Mental Health & Wellbeing
One in four people in the UK will experience a mental health difficulty at some point in their lives. In As many as one in five University students may experience a range of problems with their mental health.
It’s not unusual for a first diagnosis of a mental health problem to happen between the ages of 18 to 25. Being away from support, the pressure to succeed, feeling alone… there are any number of reasons, and sometimes no logical reason, why people experience suffer from mental illness. It can be distressing, especially if you feel isolated, or if you don’t know what’s happening. But on another level, it’s a lot like having a physical health problem. If you ignore it, things can get worse. Get support, and students can successfully complete their studies while managing their mental health.

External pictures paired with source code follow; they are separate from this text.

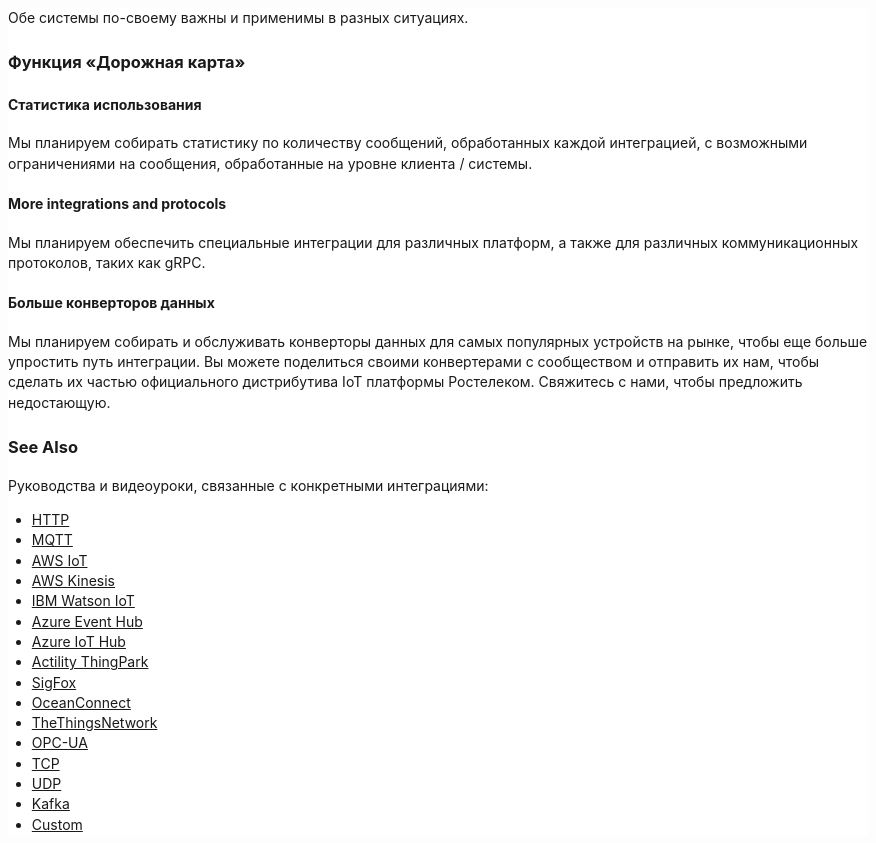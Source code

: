 Обе системы по-своему важны и применимы в разных ситуациях.


### Функция «Дорожная карта»

#### Статистика использования
 
Мы планируем собирать статистику по количеству сообщений, обработанных каждой интеграцией, с возможными ограничениями на сообщения, обработанные на уровне клиента / системы.

#### More integrations and protocols

Мы планируем обеспечить специальные интеграции для различных платформ, а также для различных коммуникационных протоколов, таких как gRPC.

#### Больше конверторов данных

Мы планируем собирать и обслуживать конверторы данных для самых популярных устройств на рынке, чтобы еще больше упростить путь интеграции. 
Вы можете поделиться своими конвертерами с сообществом и отправить их нам, чтобы сделать их частью официального дистрибутива IoT платформы Ростелеком.
Свяжитесь с нами, чтобы предложить недостающую.
   
### See Also

Руководства и видеоуроки, связанные с конкретными интеграциями:

 - [HTTP](/docs/user-guide/integrations/http/)
 - [MQTT](/docs/user-guide/integrations/mqtt/)
 - [AWS IoT](/docs/user-guide/integrations/aws-iot/)
 - [AWS Kinesis](/docs/user-guide/integrations/aws-kinesis/)
 - [IBM Watson IoT](/docs/user-guide/integrations/ibm-watson-iot/)
 - [Azure Event Hub](/docs/user-guide/integrations/azure-event-hub/)
 - [Azure IoT Hub](/docs/user-guide/integrations/azure-iot-hub/)
 - [Actility ThingPark](/docs/user-guide/integrations/thingpark/)
 - [SigFox](/docs/user-guide/integrations/sigfox/)
 - [OceanConnect](/docs/user-guide/integrations/ocean-connect/)
 - [TheThingsNetwork](/docs/user-guide/integrations/ttn/)
 - [OPC-UA](/docs/user-guide/integrations/opc-ua/)
 - [TCP](/docs/user-guide/integrations/tcp/)
 - [UDP](/docs/user-guide/integrations/udp/)
 - [Kafka](/docs/user-guide/integrations/kafka/)
 - [Custom](/docs/user-guide/integrations/custom/)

We’ve included in the Useful Links section websites for finding out more about mental health, support and treatment that’s available.
University Mental Health Support
Contact the University Mental Health Adviser through the Disability & Dyslexia Team (based at the Student Centres), or visit the Student Centre to make an appointment. You don’t need to have a formal medical condition to get support. Whether you’ve got a recognised condition, or you’re feeling anxious, stressed or depressed, the Mental Health Adviser is here to help you. See www.gre.ac.uk/student-services/support/student-wellbeing for further information. The Mental Health Adviser works across all 3 University campuses.

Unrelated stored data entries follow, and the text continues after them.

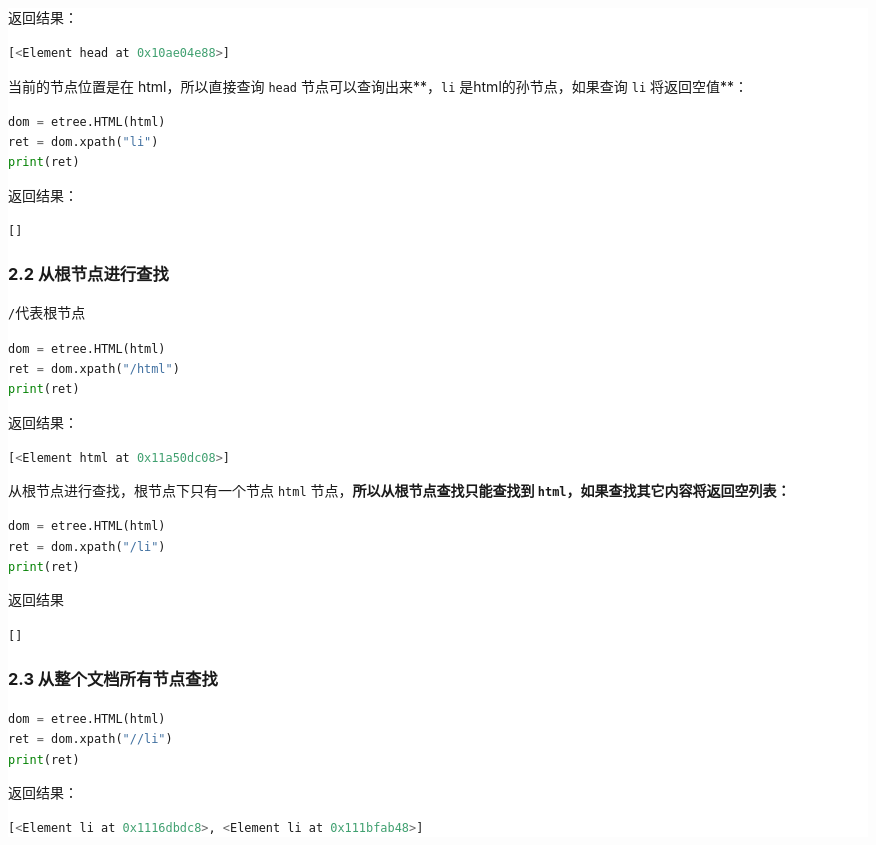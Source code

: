 返回结果：

```python
[<Element head at 0x10ae04e88>]
```

当前的节点位置是在 html，所以直接查询 `head` 节点可以查询出来**，`li` 是html的孙节点，如果查询 `li` 将返回空值**：

```python
dom = etree.HTML(html)
ret = dom.xpath("li")
print(ret)
```

返回结果：

```python
[]
```

### 2.2 从根节点进行查找 

`/`代表根节点

```python
dom = etree.HTML(html)
ret = dom.xpath("/html")
print(ret)
```

返回结果：

```python
[<Element html at 0x11a50dc08>]
```

从根节点进行查找，根节点下只有一个节点 `html` 节点，**所以从根节点查找只能查找到 `html`，如果查找其它内容将返回空列表：**

```python
dom = etree.HTML(html)
ret = dom.xpath("/li")
print(ret)
```

返回结果

```python
[]
```

### 2.3 从整个文档所有节点查找

```python
dom = etree.HTML(html)
ret = dom.xpath("//li")
print(ret)
```

返回结果：

```python
[<Element li at 0x1116dbdc8>, <Element li at 0x111bfab48>]
```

If you want Counselling, the University Counselling Service offers drop-in sessions (no appointment needed), or book an appointment through the online self-referral form (or phone the service instead). See http://www2.gre.ac.uk/study/support/counselling
The University Chaplaincy Team don’t pretend to be mental health experts. However, they are here for all students, whether or not you’re a believer, and offer confidential and non-judgmental support. If you’re needing someone to talk to, to help you figure out things for yourself, they can be a good starting point. See http://www2.gre.ac.uk/current-students/support/chaplaincy
If you feel that you’re at crisis point, or you know someone else is, then contact your campus Student Centre or the Students’ Union Advice Service. It could be the first step in taking back control of your health or someone else’s. If you feel there’s no one else to talk to, contact the Samaritans. Available to provide emotional support to anyone, 24 hours a day, all year round. Sometimes we all need someone to just listen. See www.samaritans.org, or phone 116 123.